Mit Beschluss vom 20. April 2018 wurde der Rechtsstreit auf den Einzelrichter zur Entscheidung übertragen (§ 6 Abs. 1 FGO). Mit Einverständnis der Beteiligten entscheidet das Gericht ohne mündliche Verhandlung (§ 90 Abs. 2 FGO).
Entscheidungsgründe
II.
1. Die Klage ist zulässig. Sie wurde insbesondere fristgerecht erhoben.
2. Die Klage ist zudem begründet. Das FA hat im Streitfall zu Unrecht mit Bescheid vom 20. Juli 2017 in Gestalt der Einspruchsentscheidung vom 2. November 2018 Grunderwerbsteuer festgesetzt und den Kläger dadurch i.S.d. § 100 Abs. 1 Satz 1 FGO in seinen Rechten verletzt.

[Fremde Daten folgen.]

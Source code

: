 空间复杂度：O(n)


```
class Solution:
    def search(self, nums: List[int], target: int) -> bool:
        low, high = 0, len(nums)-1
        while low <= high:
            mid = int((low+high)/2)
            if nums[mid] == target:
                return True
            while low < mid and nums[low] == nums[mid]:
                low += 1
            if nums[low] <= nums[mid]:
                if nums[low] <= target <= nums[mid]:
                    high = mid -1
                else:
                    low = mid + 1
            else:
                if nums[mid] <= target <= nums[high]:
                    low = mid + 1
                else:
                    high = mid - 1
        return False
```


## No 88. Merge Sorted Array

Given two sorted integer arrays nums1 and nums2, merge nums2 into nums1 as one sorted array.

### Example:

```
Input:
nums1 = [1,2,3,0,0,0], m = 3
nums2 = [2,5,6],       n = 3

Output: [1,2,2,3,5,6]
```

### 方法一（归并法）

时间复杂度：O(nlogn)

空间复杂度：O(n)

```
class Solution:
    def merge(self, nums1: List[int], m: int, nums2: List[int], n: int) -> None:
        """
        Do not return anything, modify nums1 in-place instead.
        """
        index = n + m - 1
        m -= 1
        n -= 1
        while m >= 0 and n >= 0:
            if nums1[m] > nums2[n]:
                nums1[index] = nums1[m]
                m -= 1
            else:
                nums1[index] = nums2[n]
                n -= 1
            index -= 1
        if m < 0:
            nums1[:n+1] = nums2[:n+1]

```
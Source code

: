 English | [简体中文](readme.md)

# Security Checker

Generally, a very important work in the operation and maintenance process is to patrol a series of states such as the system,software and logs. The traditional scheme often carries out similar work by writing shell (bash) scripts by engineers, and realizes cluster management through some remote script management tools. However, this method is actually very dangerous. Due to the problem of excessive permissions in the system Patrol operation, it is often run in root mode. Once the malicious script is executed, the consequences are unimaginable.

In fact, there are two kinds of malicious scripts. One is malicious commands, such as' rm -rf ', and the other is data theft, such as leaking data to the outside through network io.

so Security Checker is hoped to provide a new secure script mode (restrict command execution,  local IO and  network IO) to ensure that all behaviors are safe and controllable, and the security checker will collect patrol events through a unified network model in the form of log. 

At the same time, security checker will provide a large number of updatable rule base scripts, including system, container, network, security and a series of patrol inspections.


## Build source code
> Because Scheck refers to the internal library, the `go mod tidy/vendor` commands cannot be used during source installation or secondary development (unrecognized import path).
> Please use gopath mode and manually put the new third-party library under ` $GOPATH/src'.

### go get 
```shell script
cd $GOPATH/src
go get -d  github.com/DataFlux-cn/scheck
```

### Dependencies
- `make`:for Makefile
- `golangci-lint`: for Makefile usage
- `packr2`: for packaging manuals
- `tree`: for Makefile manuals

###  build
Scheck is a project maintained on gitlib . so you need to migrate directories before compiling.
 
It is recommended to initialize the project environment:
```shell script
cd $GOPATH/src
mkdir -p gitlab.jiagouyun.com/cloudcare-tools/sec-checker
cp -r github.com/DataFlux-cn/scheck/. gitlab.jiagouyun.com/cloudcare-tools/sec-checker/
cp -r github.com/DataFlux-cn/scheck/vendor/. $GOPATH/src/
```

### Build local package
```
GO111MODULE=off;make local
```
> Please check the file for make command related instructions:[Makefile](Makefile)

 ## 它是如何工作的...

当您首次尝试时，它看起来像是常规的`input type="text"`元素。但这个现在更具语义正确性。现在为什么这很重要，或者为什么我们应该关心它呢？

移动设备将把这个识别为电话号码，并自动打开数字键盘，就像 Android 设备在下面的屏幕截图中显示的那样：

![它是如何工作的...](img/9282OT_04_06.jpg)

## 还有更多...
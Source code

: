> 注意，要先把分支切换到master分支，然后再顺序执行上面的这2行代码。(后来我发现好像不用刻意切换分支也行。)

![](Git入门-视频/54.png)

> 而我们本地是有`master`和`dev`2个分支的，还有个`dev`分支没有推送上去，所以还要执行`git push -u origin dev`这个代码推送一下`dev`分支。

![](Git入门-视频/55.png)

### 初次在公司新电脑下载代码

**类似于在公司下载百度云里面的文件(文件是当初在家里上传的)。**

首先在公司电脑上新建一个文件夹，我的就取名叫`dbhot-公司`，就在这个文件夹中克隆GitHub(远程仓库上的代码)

a) Nach § 1 Abs. 2 GrEStG unterliegen der Grunderwerbsteuer Rechtsvorgänge, die es ohne Begründung eines Anspruchs auf Übereignung einem anderen rechtlich oder wirtschaftlich ermöglichen, ein inländisches Grundstück auf eigene Rechnung zu verwerten. Die Verwertungsmöglichkeit w...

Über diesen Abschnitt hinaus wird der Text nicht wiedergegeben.